Blue Button Mash Up Challenge Winners
On Monday this week the ONC announced the winners of two Blue Button Mash Up Challenges designed to improve patients’ access to their healthcare information. The Blue Button winners were announced at the Health 2.0 conference in San Francisco. The challenge was to design an application that combines an individual’s personal health information with other data empowering them to make better decisions about their care.
The Winners
First place prize of $45,000 went to Humetrix, a mobile technology provider. The company has developed the iBlueButton, which, according to HHS, “provides an intuitive, patient-centered, secure two-way mobile ‘consumer mediated exchange’ solution, where patients become the ‘mobile connectors’ to their Blue Button and other health records anytime and anywhere.”

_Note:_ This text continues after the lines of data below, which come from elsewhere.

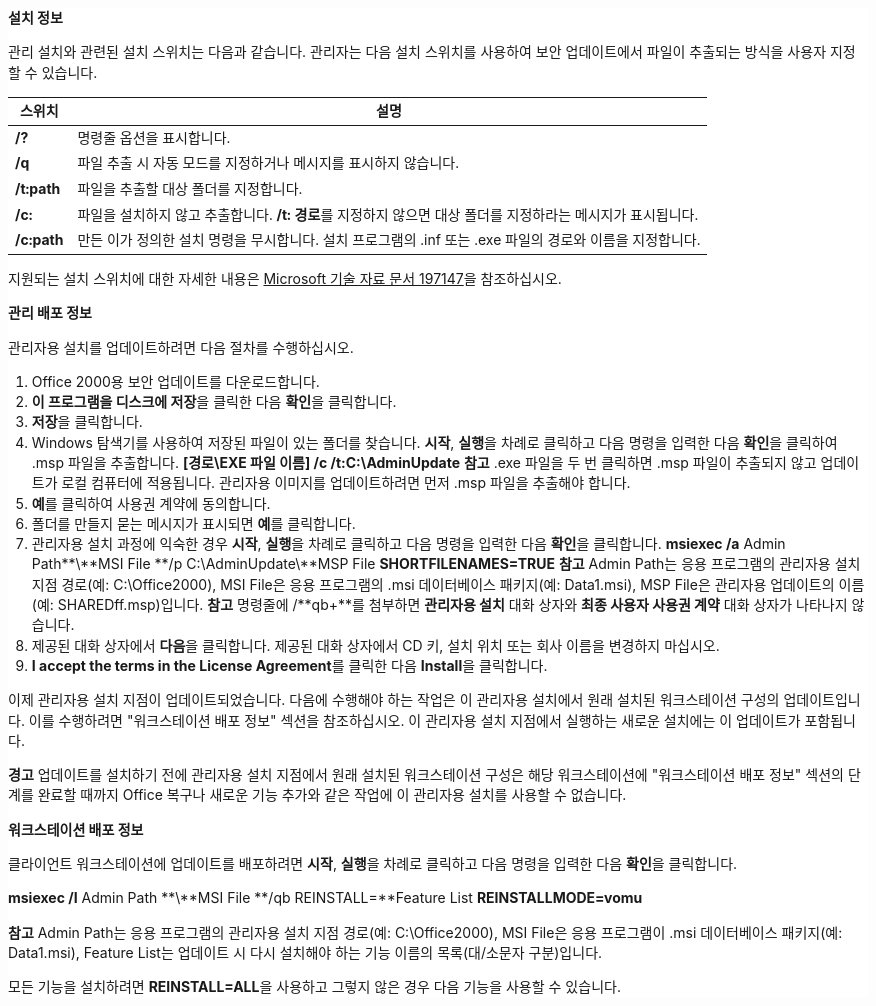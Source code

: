 **설치 정보**

관리 설치와 관련된 설치 스위치는 다음과 같습니다. 관리자는 다음 설치 스위치를 사용하여 보안 업데이트에서 파일이 추출되는 방식을 사용자 지정할 수 있습니다.

| 스위치      | 설명                                                                                                        |
|-------------|-------------------------------------------------------------------------------------------------------------|
| **/?**      | 명령줄 옵션을 표시합니다.                                                                                   |
| **/q**      | 파일 추출 시 자동 모드를 지정하거나 메시지를 표시하지 않습니다.                                             |
| **/t:path** | 파일을 추출할 대상 폴더를 지정합니다.                                                                       |
| **/c:**     | 파일을 설치하지 않고 추출합니다. **/t: 경로**를 지정하지 않으면 대상 폴더를 지정하라는 메시지가 표시됩니다. |
| **/c:path** | 만든 이가 정의한 설치 명령을 무시합니다. 설치 프로그램의 .inf 또는 .exe 파일의 경로와 이름을 지정합니다.    |

지원되는 설치 스위치에 대한 자세한 내용은 [Microsoft 기술 자료 문서 197147](http://support.microsoft.com/kb/197147)을 참조하십시오.

**관리 배포 정보**

관리자용 설치를 업데이트하려면 다음 절차를 수행하십시오.

1.  Office 2000용 보안 업데이트를 다운로드합니다.
2.  **이 프로그램을 디스크에 저장**을 클릭한 다음 **확인**을 클릭합니다.
3.  **저장**을 클릭합니다.
4.  Windows 탐색기를 사용하여 저장된 파일이 있는 폴더를 찾습니다. **시작**, **실행**을 차례로 클릭하고 다음 명령을 입력한 다음 **확인**을 클릭하여 .msp 파일을 추출합니다.
    **\[경로\\EXE 파일 이름\] /c /t:C:\\AdminUpdate**
    **참고** .exe 파일을 두 번 클릭하면 .msp 파일이 추출되지 않고 업데이트가 로컬 컴퓨터에 적용됩니다. 관리자용 이미지를 업데이트하려면 먼저 .msp 파일을 추출해야 합니다.
5.  **예**를 클릭하여 사용권 계약에 동의합니다.
6.  폴더를 만들지 묻는 메시지가 표시되면 **예**를 클릭합니다.
7.  관리자용 설치 과정에 익숙한 경우 **시작**, **실행**을 차례로 클릭하고 다음 명령을 입력한 다음 **확인**을 클릭합니다.
    **msiexec /a** Admin Path**\\**MSI File **/p C:\\AdminUpdate\\**MSP File **SHORTFILENAMES=TRUE**
    **참고** Admin Path는 응용 프로그램의 관리자용 설치 지점 경로(예: C:\\Office2000), MSI File은 응용 프로그램의 .msi 데이터베이스 패키지(예: Data1.msi), MSP File은 관리자용 업데이트의 이름(예: SHAREDff.msp)입니다.
    **참고** 명령줄에 /**qb+**를 첨부하면 **관리자용 설치** 대화 상자와 **최종 사용자 사용권 계약** 대화 상자가 나타나지 않습니다.
8.  제공된 대화 상자에서 **다음**을 클릭합니다. 제공된 대화 상자에서 CD 키, 설치 위치 또는 회사 이름을 변경하지 마십시오.
9.  **I accept the terms in the License Agreement**를 클릭한 다음 **Install**을 클릭합니다.

이제 관리자용 설치 지점이 업데이트되었습니다. 다음에 수행해야 하는 작업은 이 관리자용 설치에서 원래 설치된 워크스테이션 구성의 업데이트입니다. 이를 수행하려면 "워크스테이션 배포 정보" 섹션을 참조하십시오. 이 관리자용 설치 지점에서 실행하는 새로운 설치에는 이 업데이트가 포함됩니다.

**경고** 업데이트를 설치하기 전에 관리자용 설치 지점에서 원래 설치된 워크스테이션 구성은 해당 워크스테이션에 "워크스테이션 배포 정보" 섹션의 단계를 완료할 때까지 Office 복구나 새로운 기능 추가와 같은 작업에 이 관리자용 설치를 사용할 수 없습니다.

**워크스테이션 배포 정보**

클라이언트 워크스테이션에 업데이트를 배포하려면 **시작**, **실행**을 차례로 클릭하고 다음 명령을 입력한 다음 **확인**을 클릭합니다.

**msiexec /I** Admin Path **\\**MSI File **/qb REINSTALL=**Feature List **REINSTALLMODE=vomu**

**참고** Admin Path는 응용 프로그램의 관리자용 설치 지점 경로(예: C:\\Office2000), MSI File은 응용 프로그램이 .msi 데이터베이스 패키지(예: Data1.msi), Feature List는 업데이트 시 다시 설치해야 하는 기능 이름의 목록(대/소문자 구분)입니다.

모든 기능을 설치하려면 **REINSTALL=ALL**을 사용하고 그렇지 않은 경우 다음 기능을 사용할 수 있습니다.
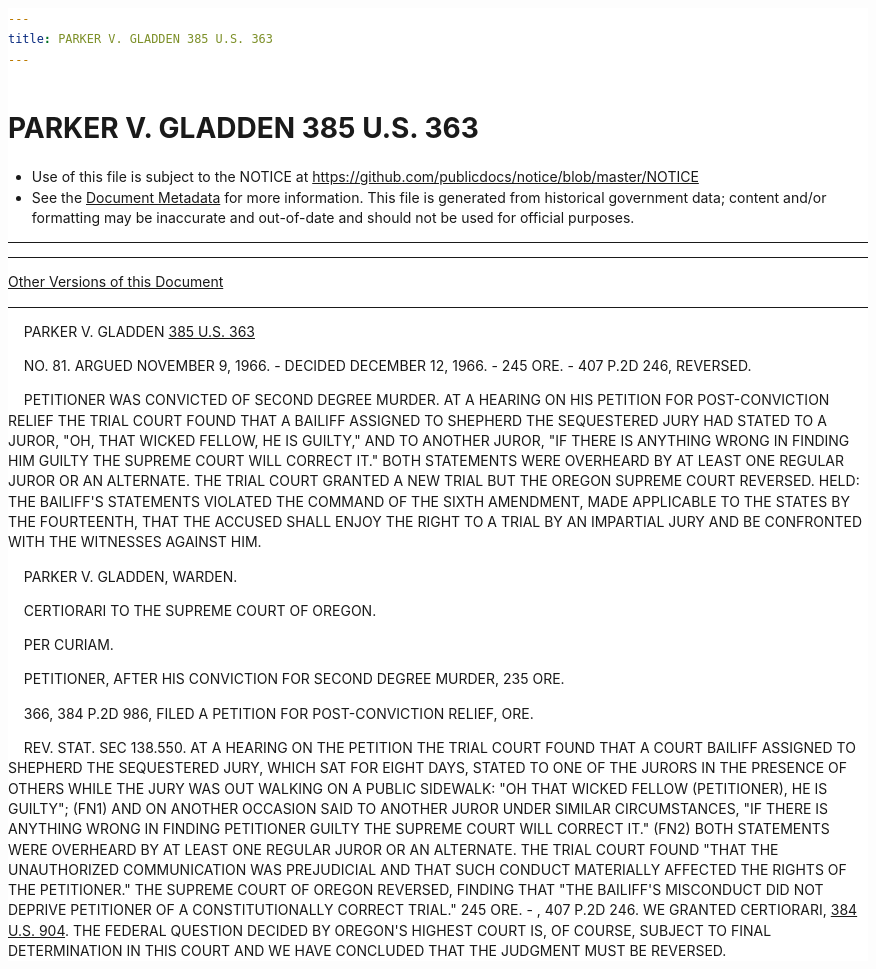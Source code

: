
 ```yaml
---
title: PARKER V. GLADDEN 385 U.S. 363
---
```


# PARKER V. GLADDEN 385 U.S. 363

* Use of this file is subject to the NOTICE at https://github.com/publicdocs/notice/blob/master/NOTICE
* See the [Document Metadata](../../../index.md) for more information.
  This file is generated from historical government data; content and/or formatting may be inaccurate and out-of-date and should not be used for official purposes.

----------
----------

[Other Versions of this Document](https://publicdocs.github.io/go/links?ns=uslm-x&ref=%2Fus%2Fcourts%2Fscotus%2FusReporter%2F385%2F363)

----------

    PARKER V. GLADDEN [385 U.S. 363][/us/courts/scotus/usReporter/385/363]

    NO. 81.  ARGUED NOVEMBER 9, 1966.  - DECIDED DECEMBER 12, 1966.  - 245 ORE.  - 407 P.2D 246, REVERSED.

    PETITIONER WAS CONVICTED OF SECOND DEGREE MURDER.  AT A HEARING ON HIS PETITION FOR POST-CONVICTION RELIEF THE TRIAL COURT FOUND THAT A BAILIFF ASSIGNED TO SHEPHERD THE SEQUESTERED JURY HAD STATED TO A JUROR, "OH, THAT WICKED FELLOW, HE IS GUILTY," AND TO ANOTHER JUROR, "IF THERE IS ANYTHING WRONG IN FINDING HIM GUILTY THE SUPREME COURT WILL CORRECT IT."  BOTH STATEMENTS WERE OVERHEARD BY AT LEAST ONE REGULAR JUROR OR AN ALTERNATE.  THE TRIAL COURT GRANTED A NEW TRIAL BUT THE OREGON SUPREME COURT REVERSED.  HELD:  THE BAILIFF'S STATEMENTS VIOLATED THE COMMAND OF THE SIXTH AMENDMENT, MADE APPLICABLE TO THE STATES BY THE FOURTEENTH, THAT THE ACCUSED SHALL ENJOY THE RIGHT TO A TRIAL BY AN IMPARTIAL JURY AND BE CONFRONTED WITH THE WITNESSES AGAINST HIM.

    PARKER V. GLADDEN, WARDEN.

    CERTIORARI TO THE SUPREME COURT OF OREGON.

    PER CURIAM.

    PETITIONER, AFTER HIS CONVICTION FOR SECOND DEGREE MURDER, 235 ORE.

    366, 384 P.2D 986, FILED A PETITION FOR POST-CONVICTION RELIEF, ORE.

    REV.  STAT. SEC 138.550.  AT A HEARING ON THE PETITION THE TRIAL COURT FOUND THAT A COURT BAILIFF ASSIGNED TO SHEPHERD THE SEQUESTERED JURY, WHICH SAT FOR EIGHT DAYS, STATED TO ONE OF THE JURORS IN THE PRESENCE OF OTHERS WHILE THE JURY WAS OUT WALKING ON A PUBLIC SIDEWALK:  "OH THAT WICKED FELLOW (PETITIONER), HE IS GUILTY"; (FN1) AND ON ANOTHER OCCASION SAID TO ANOTHER JUROR UNDER SIMILAR CIRCUMSTANCES, "IF THERE IS ANYTHING WRONG IN FINDING PETITIONER GUILTY THE SUPREME COURT WILL CORRECT IT."  (FN2)  BOTH STATEMENTS WERE OVERHEARD BY AT LEAST ONE REGULAR JUROR OR AN ALTERNATE.  THE TRIAL COURT FOUND "THAT THE UNAUTHORIZED COMMUNICATION WAS PREJUDICIAL AND THAT SUCH CONDUCT MATERIALLY AFFECTED THE RIGHTS OF THE PETITIONER."  THE SUPREME COURT OF OREGON REVERSED, FINDING THAT "THE BAILIFF'S MISCONDUCT DID NOT DEPRIVE PETITIONER OF A CONSTITUTIONALLY CORRECT TRIAL."  245 ORE.  - , 407 P.2D 246.  WE GRANTED CERTIORARI, [384 U.S. 904][/us/courts/scotus/usReporter/384/904].  THE FEDERAL QUESTION DECIDED BY OREGON'S HIGHEST COURT IS, OF COURSE, SUBJECT TO FINAL DETERMINATION IN THIS COURT AND WE HAVE CONCLUDED THAT THE JUDGMENT MUST BE REVERSED.


[/us/courts/scotus/usReporter/385/363]: https://publicdocs.github.io/go/links?ns=uslm-x&ref=%2Fus%2Fcourts%2Fscotus%2FusReporter%2F385%2F363
[/us/courts/scotus/usReporter/384/904]: https://publicdocs.github.io/go/links?ns=uslm-x&ref=%2Fus%2Fcourts%2Fscotus%2FusReporter%2F384%2F904
[/us/courts/scotus/usReporter/379/466]: https://publicdocs.github.io/go/links?ns=uslm-x&ref=%2Fus%2Fcourts%2Fscotus%2FusReporter%2F379%2F466
[/us/courts/scotus/usReporter/205/454]: https://publicdocs.github.io/go/links?ns=uslm-x&ref=%2Fus%2Fcourts%2Fscotus%2FusReporter%2F205%2F454
[/us/courts/scotus/usReporter/384/333]: https://publicdocs.github.io/go/links?ns=uslm-x&ref=%2Fus%2Fcourts%2Fscotus%2FusReporter%2F384%2F333
[/us/courts/scotus/usReporter/174/47]: https://publicdocs.github.io/go/links?ns=uslm-x&ref=%2Fus%2Fcourts%2Fscotus%2FusReporter%2F174%2F47
[/us/courts/scotus/usReporter/333/257]: https://publicdocs.github.io/go/links?ns=uslm-x&ref=%2Fus%2Fcourts%2Fscotus%2FusReporter%2F333%2F257
[/us/courts/scotus/usReporter/380/400]: https://publicdocs.github.io/go/links?ns=uslm-x&ref=%2Fus%2Fcourts%2Fscotus%2FusReporter%2F380%2F400
[/us/courts/scotus/usReporter/381/532]: https://publicdocs.github.io/go/links?ns=uslm-x&ref=%2Fus%2Fcourts%2Fscotus%2FusReporter%2F381%2F532
[/us/courts/scotus/usReporter/380/400]: https://publicdocs.github.io/go/links?ns=uslm-x&ref=%2Fus%2Fcourts%2Fscotus%2FusReporter%2F380%2F400
[/us/courts/scotus/usReporter/366/717]: https://publicdocs.github.io/go/links?ns=uslm-x&ref=%2Fus%2Fcourts%2Fscotus%2FusReporter%2F366%2F717
[/us/courts/scotus/usReporter/360/310]: https://publicdocs.github.io/go/links?ns=uslm-x&ref=%2Fus%2Fcourts%2Fscotus%2FusReporter%2F360%2F310
[/us/courts/scotus/usReporter/379/466]: https://publicdocs.github.io/go/links?ns=uslm-x&ref=%2Fus%2Fcourts%2Fscotus%2FusReporter%2F379%2F466
[/us/courts/scotus/usReporter/381/532]: https://publicdocs.github.io/go/links?ns=uslm-x&ref=%2Fus%2Fcourts%2Fscotus%2FusReporter%2F381%2F532
[/us/courts/scotus/usReporter/343/181]: https://publicdocs.github.io/go/links?ns=uslm-x&ref=%2Fus%2Fcourts%2Fscotus%2FusReporter%2F343%2F181
[/us/courts/scotus/usReporter/373/723]: https://publicdocs.github.io/go/links?ns=uslm-x&ref=%2Fus%2Fcourts%2Fscotus%2FusReporter%2F373%2F723
[/us/courts/scotus/usReporter/346/156]: https://publicdocs.github.io/go/links?ns=uslm-x&ref=%2Fus%2Fcourts%2Fscotus%2FusReporter%2F346%2F156
[/us/courts/scotus/usReporter/238/264]: https://publicdocs.github.io/go/links?ns=uslm-x&ref=%2Fus%2Fcourts%2Fscotus%2FusReporter%2F238%2F264
[/us/courts/scotus/usReporter/347/227]: https://publicdocs.github.io/go/links?ns=uslm-x&ref=%2Fus%2Fcourts%2Fscotus%2FusReporter%2F347%2F227
[/us/courts/scotus/usReporter/379/466]: https://publicdocs.github.io/go/links?ns=uslm-x&ref=%2Fus%2Fcourts%2Fscotus%2FusReporter%2F379%2F466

The company’s description of the app is one “that enables patients and their caregivers to query public databases about drug information and side effects and generate warnings when they enter a prescribed medication or side effects. The patient may also securely transmit Blue Button information to a physician with the app’s push technology.” The iBlueButton app will be made available on iTunes in the near future.
Second place prize of $20,000 went to Intelligent Decisions for their iD BlueButton App. The App is described as a “revolutionary patient-centric approach health care App using Patent Pending technology. By downloading Blue Button formatted data from any Blue Button Provider, the app can mash up all data relevant to that patient. This data is then presented in a timeline organized fashion on an iPad, allowing easy analysis and manipulation with a simple touch interface. Once this lifetime of data is presented in this dynamic timeline, the health information takes on meaning and insight that can be used by both patient and health care provider to provide a better experience, better quality service and overall lower healthcare costs.”
Kinergy Health which offers MyKinergy, a web portal connecting all care providers (family members, doctors, care managers and others) into a personal care team, won the Patient Engagement challenge, winning the grand prize of $25,000.  This prize was sponsored by The Advisory Board. “The Patient Engagement Blue Button Challenge was designed to create or identify a consumer application that would enable the greatest number of individuals to make Blue Button data available to hospitals and physicians” said  Aneesh Chopra, former White House chief technology officer and now a senior advisor to the company.
The Blue Button challenges are helping to create momentum for the Blue Button. Last month the  initiative saw its one millionth user. The Office of Personnel Management has also requested that federal employees’ health plans offer Blue Button. And a few private healthcare organizations, such as UnitedHealth and Aetna, are beginning to incorporate it. To continue the drive and involve the community at large in the Blue Button initiative the ONC announced a consumer video challenge earlier this month.